第062話

「塩が足りん」

「……何で僕に言うんですか?」


 場所はギルドの一室だ。

 『些末な事は自分たち奴隷の仕事である』と皆が言うので、昨日と同じようにルカに財布を預け、買い物その他を皆に任せてきたんだけど、そのせいで時間を持て余した俺とウーちゃんは、何となくギルドの依頼掲示板を覗きに来ていた。そこをイメルダさんに見つかり、別室へ連れて来られた後の第一声がそれだった。


「センナ村の作業場が今は使えん。在庫はあるが、保ってせいぜい十日分だ。ボーダーセッツから送って貰えるよう要請したが、せいぜいこの街で使う三日分程度しか調達できんそうだ。これも戦争のせいだな。センナ村再建の目処もまだ立っておらんし、早晩塩不足になる事は明白だ」

「……だから、なんで僕に言うんですか? 僕はまだ調達ひとつ星ですよ?」


 こめかみを押さえながら再度尋ねる。

 俺は一介の冒険者、しかも調達はようやくひとつ星になったところだ。この数日、大森林で狩った魔物の素材を卸してたおかげでランクが上がったのだ。

 とはいえ、未だにひとつ星。塩のような国家戦略物資の調達が出来るランクではない。


 現代日本であれば簡単に手に入る塩も、ひと昔前までは国家の専売物資だった。

 それもそれほど古い時代の話ではない。民間に門戸が開かれたのは、確か平成になってしばらく経った頃だったはず。当時、盛んに『○○の塩』というコマーシャルが流れていたのを記憶している。

 現代日本ですらそうなのだ。

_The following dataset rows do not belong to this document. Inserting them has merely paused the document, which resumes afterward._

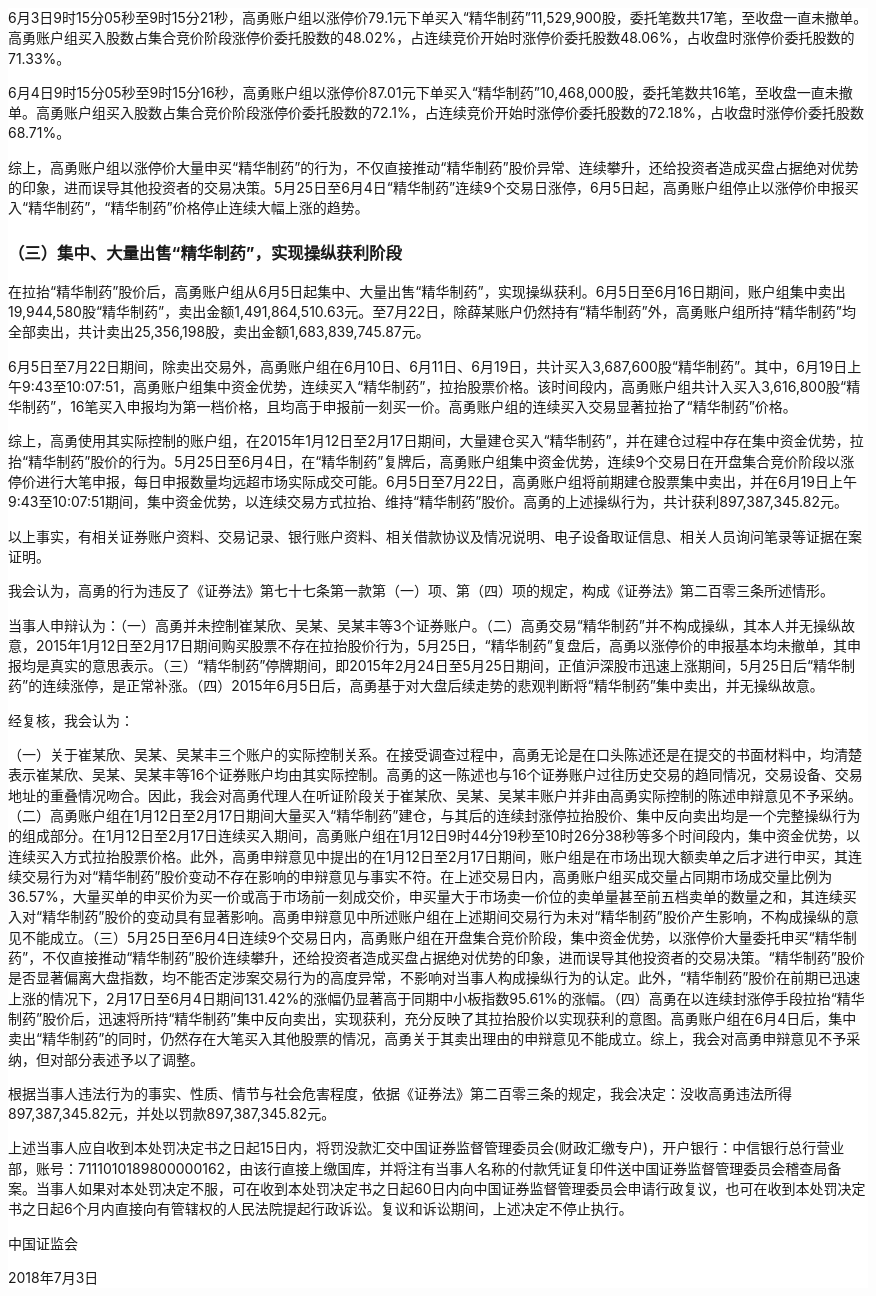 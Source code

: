 6月3日9时15分05秒至9时15分21秒，高勇账户组以涨停价79.1元下单买入“精华制药”11,529,900股，委托笔数共17笔，至收盘一直未撤单。高勇账户组买入股数占集合竞价阶段涨停价委托股数的48.02%，占连续竞价开始时涨停价委托股数48.06%，占收盘时涨停价委托股数的71.33%。

6月4日9时15分05秒至9时15分16秒，高勇账户组以涨停价87.01元下单买入“精华制药”10,468,000股，委托笔数共16笔，至收盘一直未撤单。高勇账户组买入股数占集合竞价阶段涨停价委托股数的72.1%，占连续竞价开始时涨停价委托股数的72.18%，占收盘时涨停价委托股数68.71%。

综上，高勇账户组以涨停价大量申买“精华制药”的行为，不仅直接推动“精华制药”股价异常、连续攀升，还给投资者造成买盘占据绝对优势的印象，进而误导其他投资者的交易决策。5月25日至6月4日“精华制药”连续9个交易日涨停，6月5日起，高勇账户组停止以涨停价申报买入“精华制药”，“精华制药”价格停止连续大幅上涨的趋势。

### （三）集中、大量出售“精华制药”，实现操纵获利阶段

在拉抬“精华制药”股价后，高勇账户组从6月5日起集中、大量出售“精华制药”，实现操纵获利。6月5日至6月16日期间，账户组集中卖出19,944,580股“精华制药”，卖出金额1,491,864,510.63元。至7月22日，除薛某账户仍然持有“精华制药”外，高勇账户组所持“精华制药”均全部卖出，共计卖出25,356,198股，卖出金额1,683,839,745.87元。

6月5日至7月22日期间，除卖出交易外，高勇账户组在6月10日、6月11日、6月19日，共计买入3,687,600股“精华制药”。其中，6月19日上午9:43至10:07:51，高勇账户组集中资金优势，连续买入“精华制药”，拉抬股票价格。该时间段内，高勇账户组共计入买入3,616,800股“精华制药”，16笔买入申报均为第一档价格，且均高于申报前一刻买一价。高勇账户组的连续买入交易显著拉抬了“精华制药”价格。

综上，高勇使用其实际控制的账户组，在2015年1月12日至2月17日期间，大量建仓买入“精华制药”，并在建仓过程中存在集中资金优势，拉抬“精华制药”股价的行为。5月25日至6月4日，在“精华制药”复牌后，高勇账户组集中资金优势，连续9个交易日在开盘集合竞价阶段以涨停价进行大笔申报，每日申报数量均远超市场实际成交可能。6月5日至7月22日，高勇账户组将前期建仓股票集中卖出，并在6月19日上午9:43至10:07:51期间，集中资金优势，以连续交易方式拉抬、维持“精华制药”股价。高勇的上述操纵行为，共计获利897,387,345.82元。

以上事实，有相关证券账户资料、交易记录、银行账户资料、相关借款协议及情况说明、电子设备取证信息、相关人员询问笔录等证据在案证明。

我会认为，高勇的行为违反了《证券法》第七十七条第一款第（一）项、第（四）项的规定，构成《证券法》第二百零三条所述情形。

当事人申辩认为：（一）高勇并未控制崔某欣、吴某、吴某丰等3个证券账户。（二）高勇交易“精华制药”并不构成操纵，其本人并无操纵故意，2015年1月12日至2月17日期间购买股票不存在拉抬股价行为，5月25日，“精华制药”复盘后，高勇以涨停价的申报基本均未撤单，其申报均是真实的意思表示。（三）“精华制药”停牌期间，即2015年2月24日至5月25日期间，正值沪深股市迅速上涨期间，5月25日后“精华制药”的连续涨停，是正常补涨。（四）2015年6月5日后，高勇基于对大盘后续走势的悲观判断将“精华制药”集中卖出，并无操纵故意。

经复核，我会认为：

（一）关于崔某欣、吴某、吴某丰三个账户的实际控制关系。在接受调查过程中，高勇无论是在口头陈述还是在提交的书面材料中，均清楚表示崔某欣、吴某、吴某丰等16个证券账户均由其实际控制。高勇的这一陈述也与16个证券账户过往历史交易的趋同情况，交易设备、交易地址的重叠情况吻合。因此，我会对高勇代理人在听证阶段关于崔某欣、吴某、吴某丰账户并非由高勇实际控制的陈述申辩意见不予采纳。（二）高勇账户组在1月12日至2月17日期间大量买入“精华制药”建仓，与其后的连续封涨停拉抬股价、集中反向卖出均是一个完整操纵行为的组成部分。在1月12日至2月17日连续买入期间，高勇账户组在1月12日9时44分19秒至10时26分38秒等多个时间段内，集中资金优势，以连续买入方式拉抬股票价格。此外，高勇申辩意见中提出的在1月12日至2月17日期间，账户组是在市场出现大额卖单之后才进行申买，其连续交易行为对“精华制药”股价变动不存在影响的申辩意见与事实不符。在上述交易日内，高勇账户组买成交量占同期市场成交量比例为36.57%，大量买单的申买价为买一价或高于市场前一刻成交价，申买量大于市场卖一价位的卖单量甚至前五档卖单的数量之和，其连续买入对“精华制药”股价的变动具有显著影响。高勇申辩意见中所述账户组在上述期间交易行为未对“精华制药”股价产生影响，不构成操纵的意见不能成立。（三）5月25日至6月4日连续9个交易日内，高勇账户组在开盘集合竞价阶段，集中资金优势，以涨停价大量委托申买“精华制药”，不仅直接推动“精华制药”股价连续攀升，还给投资者造成买盘占据绝对优势的印象，进而误导其他投资者的交易决策。“精华制药”股价是否显著偏离大盘指数，均不能否定涉案交易行为的高度异常，不影响对当事人构成操纵行为的认定。此外，“精华制药”股价在前期已迅速上涨的情况下，2月17日至6月4日期间131.42%的涨幅仍显著高于同期中小板指数95.61%的涨幅。（四）高勇在以连续封涨停手段拉抬“精华制药”股价后，迅速将所持“精华制药”集中反向卖出，实现获利，充分反映了其拉抬股价以实现获利的意图。高勇账户组在6月4日后，集中卖出“精华制药”的同时，仍然存在大笔买入其他股票的情况，高勇关于其卖出理由的申辩意见不能成立。综上，我会对高勇申辩意见不予采纳，但对部分表述予以了调整。

根据当事人违法行为的事实、性质、情节与社会危害程度，依据《证券法》第二百零三条的规定，我会决定：没收高勇违法所得897,387,345.82元，并处以罚款897,387,345.82元。

上述当事人应自收到本处罚决定书之日起15日内，将罚没款汇交中国证券监督管理委员会(财政汇缴专户)，开户银行：中信银行总行营业部，账号：7111010189800000162，由该行直接上缴国库，并将注有当事人名称的付款凭证复印件送中国证券监督管理委员会稽查局备案。当事人如果对本处罚决定不服，可在收到本处罚决定书之日起60日内向中国证券监督管理委员会申请行政复议，也可在收到本处罚决定书之日起6个月内直接向有管辖权的人民法院提起行政诉讼。复议和诉讼期间，上述决定不停止执行。

 

 

 

 

中国证监会      

2018年7月3日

この封建制国家であれば、その重要性は言うまでもない。まごうことなき戦略物資だ。本来、一介の冒険者風情がどうこうできる話ではない。迂闊に手を出せば、比喩ではなく首が飛ぶ。


 あ、それでセンナ村が襲われたのか。確かに、塩の生産地を潰されると国にとっては大きな痛手だ。あの盗賊共、そんなところまで考えてたのか。行き当たりばったりじゃなかったんだな。


「最早藁にも縋る思いという奴だ。我々ではこれ以上どうにもならなくてな。旋風の秘蔵っ子ならばあるいは、という微かな希望だったのだが、やはり難しいか」


 また出たよ、『旋風』! もう一種の信仰だな、これは。

 とはいえ、その旋風ことダンテス村の村長、ダンテス=ワイズマンには並々ならぬ恩がある。その村長の名を汚す……とまでは言われないだろうけど、評価を下げるような真似はしたくない。ため息交じりに返答する。もう仕方がない。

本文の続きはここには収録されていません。